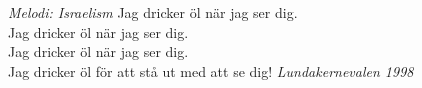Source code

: {\footnotesize\textit{Melodi: Israelism}}
\vspace{10pt}
Jag dricker öl när jag ser dig.\\
Jag dricker öl när jag ser dig.\\
Jag dricker öl när jag ser dig.\\
Jag dricker öl för att stå ut med att se dig!
\vspace{10pt}
{\footnotesize\textit{Lundakernevalen 1998}}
________________________________________
*Description of the task*. Beginning with the line that holds "Jag dricker öl för att stå ut med att se dig!", restate word for word every line down to the end of the data, and only those lines.

*Task solution*.
Jag dricker öl för att stå ut med att se dig!
\vspace{10pt}
{\footnotesize\textit{Lundakernevalen 1998}}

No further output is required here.